Once public market investors become familiarised with the relative power of Lending Club’s customer value proposition, they are likely to start re-assessing some of their core assumptions about the future profitability of commercial banks and other incumbents in many areas of the finance industry. The loan origination volumes of Lending Club may look paltry today when stood against the size of the consumer loan books of major commercial banks. But at one point Google’s share of total advertising and marketing spend in the US also looked modest. Business history suggests incumbent size and power does not ultimately matter if the disruptor has a compelling, scalable and defensible relative customer value proposition. As the multi-industry studies of Clayton Christensen, the leading disruptive innovation theorist, show, ‘there is repeated evidence that the levels of resources committed (to the competitive fight) often bares little relationship to the outcome’. Google seems to recognise all of this which presumably explains why it bought an eight per cent stake in Lending Club in 2013.


The first of many


Lending Club represents the first wave of a rolling set of waves of fin-tech companies now crashing on to the shores of incumbent finance globally. Behind Lending Club, to name but a few, are the likes of its principal US peer, Prosper (in which Black Rock has a stake); OnDeck and Kabbage, seeking to change the face of SME lending; SOFI and CommonBond, looking to re-invent student finance; Upstart, addressing the market for thin-filed credits; and LendUp, seeking to overhaul pay-day lending.

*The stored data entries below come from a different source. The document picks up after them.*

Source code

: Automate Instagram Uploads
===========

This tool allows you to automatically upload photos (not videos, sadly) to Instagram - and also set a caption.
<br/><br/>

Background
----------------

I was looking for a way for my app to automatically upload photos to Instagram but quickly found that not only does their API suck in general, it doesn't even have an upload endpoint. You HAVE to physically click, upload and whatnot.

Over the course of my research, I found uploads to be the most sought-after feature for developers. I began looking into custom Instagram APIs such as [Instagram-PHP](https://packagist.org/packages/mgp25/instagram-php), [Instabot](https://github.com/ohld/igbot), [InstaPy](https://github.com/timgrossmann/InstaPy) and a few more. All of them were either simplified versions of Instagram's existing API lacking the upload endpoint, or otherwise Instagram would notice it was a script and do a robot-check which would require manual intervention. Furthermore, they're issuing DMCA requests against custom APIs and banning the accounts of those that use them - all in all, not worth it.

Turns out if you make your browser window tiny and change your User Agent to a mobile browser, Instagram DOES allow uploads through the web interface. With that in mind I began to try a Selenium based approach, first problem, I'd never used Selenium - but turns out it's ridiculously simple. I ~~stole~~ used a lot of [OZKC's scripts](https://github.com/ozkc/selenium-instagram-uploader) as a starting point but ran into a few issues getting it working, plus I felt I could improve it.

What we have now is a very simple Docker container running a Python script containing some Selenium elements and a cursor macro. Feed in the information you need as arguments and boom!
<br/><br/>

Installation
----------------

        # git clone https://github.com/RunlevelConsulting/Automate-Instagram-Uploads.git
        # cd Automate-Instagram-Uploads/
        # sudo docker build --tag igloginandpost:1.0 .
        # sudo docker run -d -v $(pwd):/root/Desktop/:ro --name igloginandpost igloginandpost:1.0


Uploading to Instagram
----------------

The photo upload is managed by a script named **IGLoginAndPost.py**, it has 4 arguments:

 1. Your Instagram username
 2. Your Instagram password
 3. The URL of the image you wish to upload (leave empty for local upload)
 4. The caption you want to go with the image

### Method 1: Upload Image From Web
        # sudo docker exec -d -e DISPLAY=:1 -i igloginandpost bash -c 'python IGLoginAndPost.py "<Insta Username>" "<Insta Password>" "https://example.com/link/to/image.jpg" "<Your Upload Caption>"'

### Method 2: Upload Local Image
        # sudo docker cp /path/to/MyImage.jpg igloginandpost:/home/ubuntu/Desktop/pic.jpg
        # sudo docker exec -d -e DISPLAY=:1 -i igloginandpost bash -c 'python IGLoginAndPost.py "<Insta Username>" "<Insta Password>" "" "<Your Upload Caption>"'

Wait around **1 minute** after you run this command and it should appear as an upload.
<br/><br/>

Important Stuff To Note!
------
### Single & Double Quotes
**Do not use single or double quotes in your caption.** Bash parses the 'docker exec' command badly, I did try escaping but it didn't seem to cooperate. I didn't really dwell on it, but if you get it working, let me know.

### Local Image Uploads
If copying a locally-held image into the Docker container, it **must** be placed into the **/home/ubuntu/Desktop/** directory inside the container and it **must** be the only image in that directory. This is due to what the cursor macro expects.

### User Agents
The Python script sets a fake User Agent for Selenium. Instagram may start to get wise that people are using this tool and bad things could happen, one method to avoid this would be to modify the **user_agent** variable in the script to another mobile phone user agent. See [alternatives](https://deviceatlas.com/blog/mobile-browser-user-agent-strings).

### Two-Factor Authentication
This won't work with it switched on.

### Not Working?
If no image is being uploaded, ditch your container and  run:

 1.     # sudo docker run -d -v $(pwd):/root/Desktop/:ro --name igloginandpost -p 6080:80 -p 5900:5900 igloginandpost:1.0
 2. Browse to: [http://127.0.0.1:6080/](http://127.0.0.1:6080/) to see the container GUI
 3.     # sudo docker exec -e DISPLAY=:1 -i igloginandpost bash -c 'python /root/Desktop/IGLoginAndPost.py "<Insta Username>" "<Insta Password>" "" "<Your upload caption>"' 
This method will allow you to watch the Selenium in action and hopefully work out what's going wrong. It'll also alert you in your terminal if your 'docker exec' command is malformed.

This is not just a US phenomenon. In the UK, online P2P lenders such as Zopa, RateSetter and Funding Circle are growing rapidly and have explicit government support. In Sweden, Klarna is simplifying online payments as we know it and pushing its solution around the world. In China, where according to Credit Suisse the value of P2P transactions has been growing at a monthly CAGR of 16.9 per cent over the last 12 months, the likes of Credit Ease, Lufax and Dianrong may soon surpass the origination volumes of Lending Club.


What the companies in this disparate fin-tech group have in common is their businesses are addressing real customer needs, often exploiting anomalies which are a by-product of finance as we have known it, and are doing so while delivering superior customer value propositions to those of the incumbents. The Lending Club IPO brings the business models and competitive position of the ambitious cohorts of fin-tech centre stage. As it does so it is liable to alter, maybe significantly, investors tacit net present values for a wide range of financial sector incumbents.